--- TASK PROMPT ---
Show each line from the listing that includes the word "новый".

•••

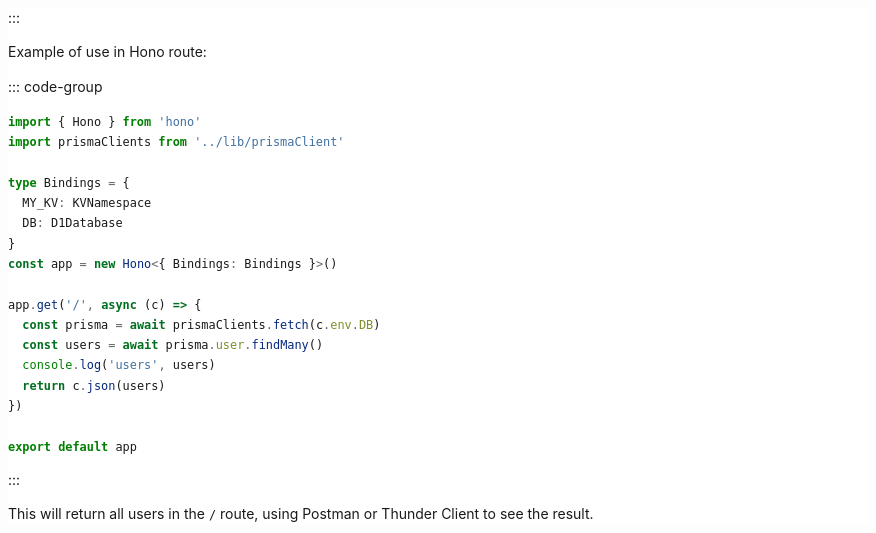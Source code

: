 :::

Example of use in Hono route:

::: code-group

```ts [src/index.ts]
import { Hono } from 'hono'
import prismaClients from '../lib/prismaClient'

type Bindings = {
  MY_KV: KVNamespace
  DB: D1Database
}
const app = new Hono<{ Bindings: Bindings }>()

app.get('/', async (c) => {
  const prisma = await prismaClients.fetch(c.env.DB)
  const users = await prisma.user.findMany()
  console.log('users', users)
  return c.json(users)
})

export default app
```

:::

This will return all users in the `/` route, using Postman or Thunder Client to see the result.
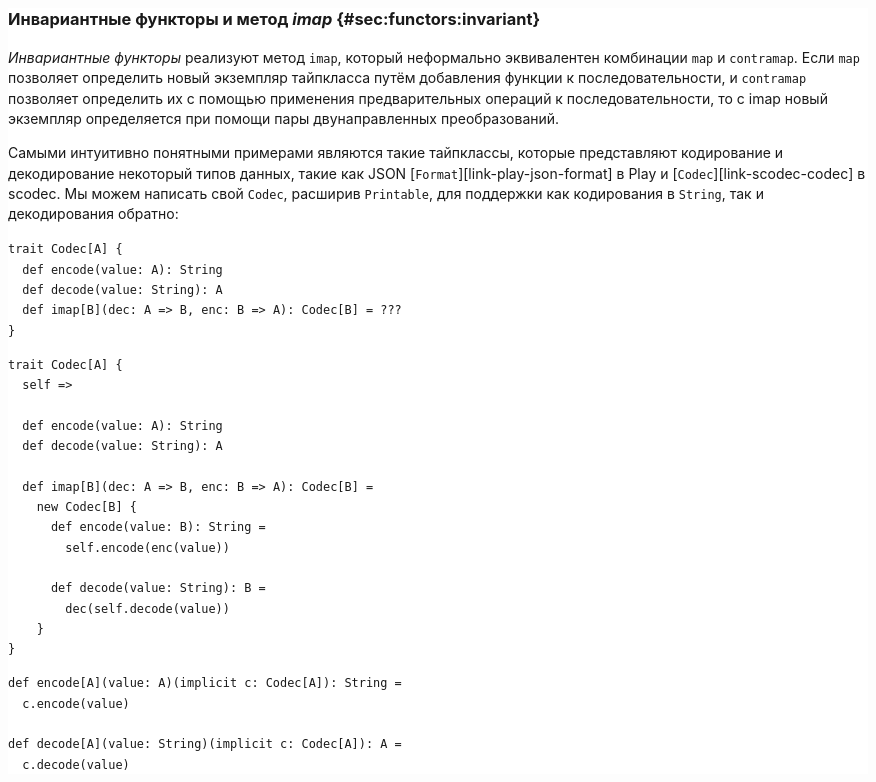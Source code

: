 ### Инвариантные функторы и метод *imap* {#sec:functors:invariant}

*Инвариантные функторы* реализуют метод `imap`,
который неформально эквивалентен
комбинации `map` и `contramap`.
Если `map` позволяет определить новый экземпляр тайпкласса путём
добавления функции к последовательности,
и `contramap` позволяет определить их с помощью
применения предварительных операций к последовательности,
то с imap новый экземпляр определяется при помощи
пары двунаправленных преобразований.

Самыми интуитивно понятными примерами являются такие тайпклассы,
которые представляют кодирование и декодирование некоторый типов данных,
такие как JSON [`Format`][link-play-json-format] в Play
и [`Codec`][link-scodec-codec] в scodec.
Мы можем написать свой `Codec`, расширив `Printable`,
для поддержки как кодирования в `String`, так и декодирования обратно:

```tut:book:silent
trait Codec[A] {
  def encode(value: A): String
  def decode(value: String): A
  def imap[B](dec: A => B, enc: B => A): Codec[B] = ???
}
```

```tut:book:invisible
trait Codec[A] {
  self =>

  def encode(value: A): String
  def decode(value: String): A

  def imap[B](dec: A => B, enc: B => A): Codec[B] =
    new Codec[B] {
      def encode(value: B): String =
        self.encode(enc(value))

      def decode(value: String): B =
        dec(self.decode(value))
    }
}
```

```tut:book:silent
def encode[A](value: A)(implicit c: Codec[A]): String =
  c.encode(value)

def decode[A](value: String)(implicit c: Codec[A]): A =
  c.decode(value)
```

•••

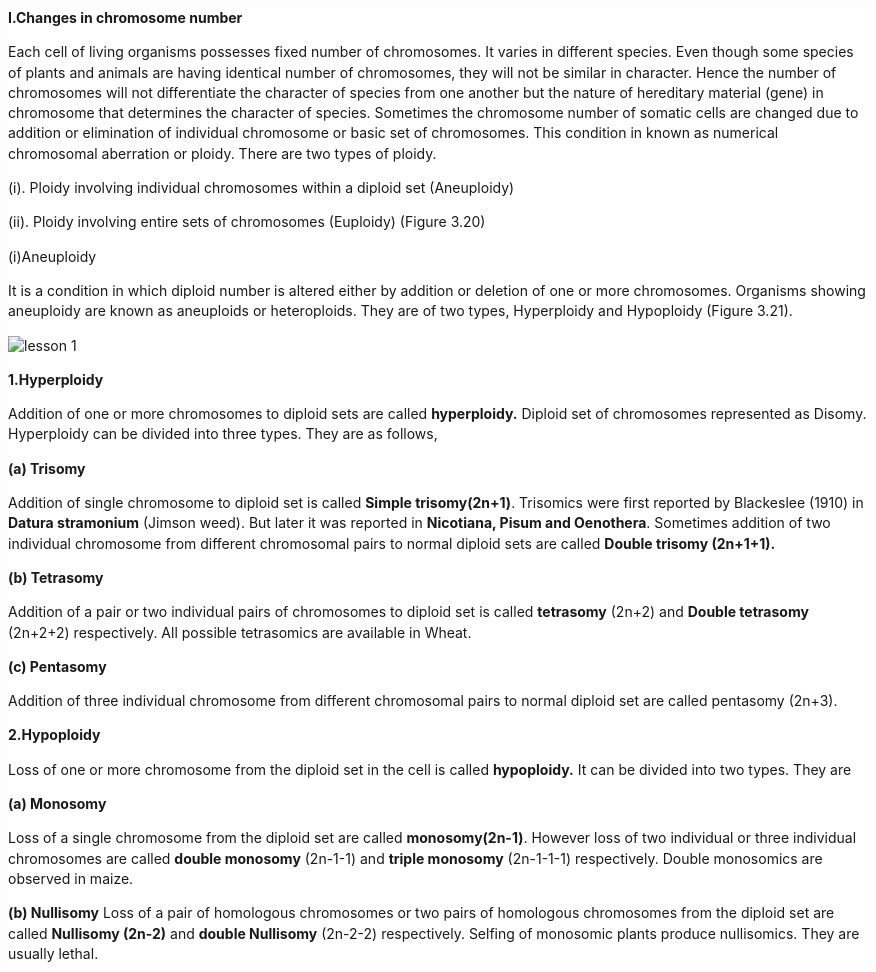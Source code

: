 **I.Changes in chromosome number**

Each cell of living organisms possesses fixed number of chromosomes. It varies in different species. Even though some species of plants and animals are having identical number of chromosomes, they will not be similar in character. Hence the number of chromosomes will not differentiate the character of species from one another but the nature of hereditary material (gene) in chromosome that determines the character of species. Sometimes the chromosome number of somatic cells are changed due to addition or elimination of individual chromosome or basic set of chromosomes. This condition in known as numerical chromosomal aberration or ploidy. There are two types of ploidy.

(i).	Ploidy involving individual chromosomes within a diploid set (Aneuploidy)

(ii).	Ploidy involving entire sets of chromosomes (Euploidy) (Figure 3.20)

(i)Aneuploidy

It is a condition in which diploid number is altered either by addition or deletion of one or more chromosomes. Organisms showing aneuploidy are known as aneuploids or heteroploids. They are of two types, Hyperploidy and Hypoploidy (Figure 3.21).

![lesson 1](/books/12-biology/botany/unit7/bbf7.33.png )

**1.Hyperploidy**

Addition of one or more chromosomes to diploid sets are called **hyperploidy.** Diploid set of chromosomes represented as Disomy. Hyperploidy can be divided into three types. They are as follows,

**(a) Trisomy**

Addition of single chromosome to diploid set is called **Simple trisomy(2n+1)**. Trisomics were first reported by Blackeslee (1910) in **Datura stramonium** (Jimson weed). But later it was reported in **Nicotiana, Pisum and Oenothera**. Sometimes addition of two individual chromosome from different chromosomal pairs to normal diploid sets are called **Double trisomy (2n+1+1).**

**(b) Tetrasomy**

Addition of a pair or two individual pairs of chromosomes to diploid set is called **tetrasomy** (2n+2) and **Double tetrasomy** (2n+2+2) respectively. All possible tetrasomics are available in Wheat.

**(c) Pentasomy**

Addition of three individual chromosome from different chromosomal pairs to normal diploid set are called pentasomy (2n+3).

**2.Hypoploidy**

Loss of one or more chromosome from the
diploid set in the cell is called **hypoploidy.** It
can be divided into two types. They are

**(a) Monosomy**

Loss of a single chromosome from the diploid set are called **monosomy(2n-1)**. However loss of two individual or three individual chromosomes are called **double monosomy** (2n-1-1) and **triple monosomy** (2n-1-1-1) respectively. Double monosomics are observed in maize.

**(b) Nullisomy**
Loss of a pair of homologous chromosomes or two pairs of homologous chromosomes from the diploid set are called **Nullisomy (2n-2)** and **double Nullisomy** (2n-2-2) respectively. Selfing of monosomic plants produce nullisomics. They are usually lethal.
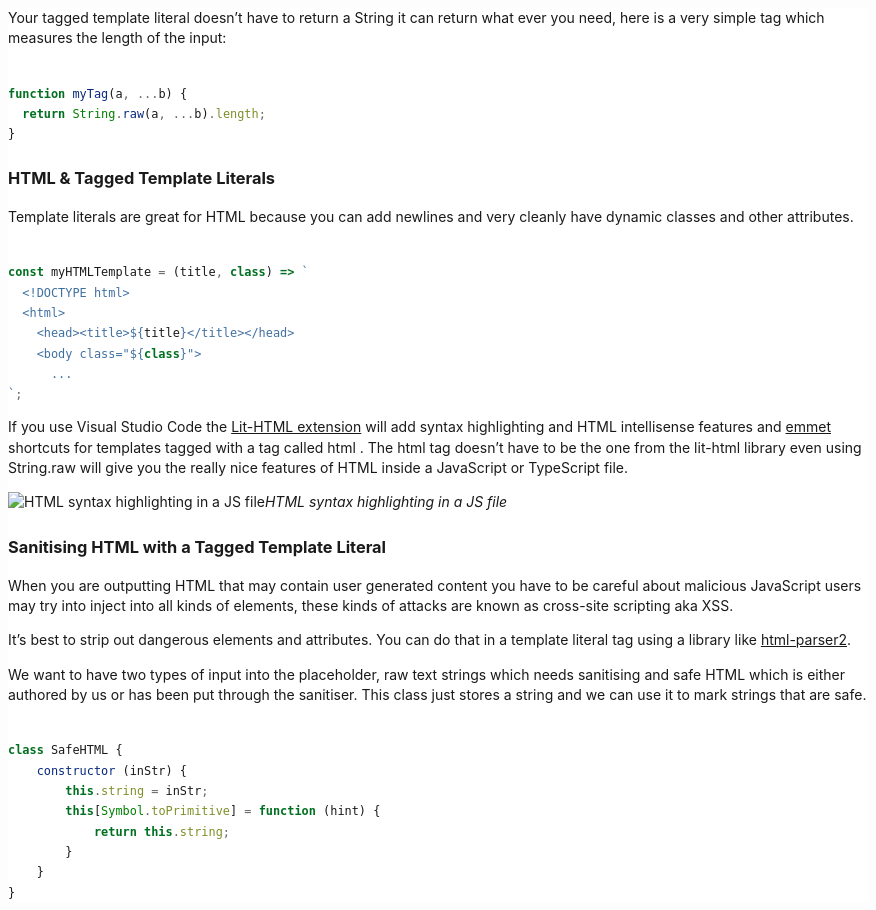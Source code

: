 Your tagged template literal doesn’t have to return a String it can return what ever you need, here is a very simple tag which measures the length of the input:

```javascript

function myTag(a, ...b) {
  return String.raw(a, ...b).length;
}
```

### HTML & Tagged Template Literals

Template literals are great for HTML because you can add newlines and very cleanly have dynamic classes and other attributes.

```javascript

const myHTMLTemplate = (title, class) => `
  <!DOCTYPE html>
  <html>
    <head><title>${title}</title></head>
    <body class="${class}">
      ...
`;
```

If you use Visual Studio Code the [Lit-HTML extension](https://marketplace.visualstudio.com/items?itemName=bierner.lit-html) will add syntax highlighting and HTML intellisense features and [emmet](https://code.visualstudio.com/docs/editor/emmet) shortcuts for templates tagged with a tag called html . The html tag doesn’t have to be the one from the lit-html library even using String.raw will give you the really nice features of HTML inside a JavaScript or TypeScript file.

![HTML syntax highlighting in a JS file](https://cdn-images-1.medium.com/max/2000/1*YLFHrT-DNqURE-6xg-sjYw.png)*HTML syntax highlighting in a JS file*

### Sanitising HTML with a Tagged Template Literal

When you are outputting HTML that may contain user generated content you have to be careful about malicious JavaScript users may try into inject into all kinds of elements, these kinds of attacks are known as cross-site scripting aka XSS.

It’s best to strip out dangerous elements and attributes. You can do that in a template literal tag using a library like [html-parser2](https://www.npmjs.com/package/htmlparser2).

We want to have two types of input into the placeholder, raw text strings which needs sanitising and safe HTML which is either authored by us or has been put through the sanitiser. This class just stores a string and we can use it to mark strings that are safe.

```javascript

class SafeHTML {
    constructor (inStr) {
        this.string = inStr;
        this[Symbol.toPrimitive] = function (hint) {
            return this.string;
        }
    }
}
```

•••

--- WRITTEN REPLY ---
Если `map` позволяет определить новый экземпляр тайпкласса путём
то с imap новый экземпляр определяется при помощи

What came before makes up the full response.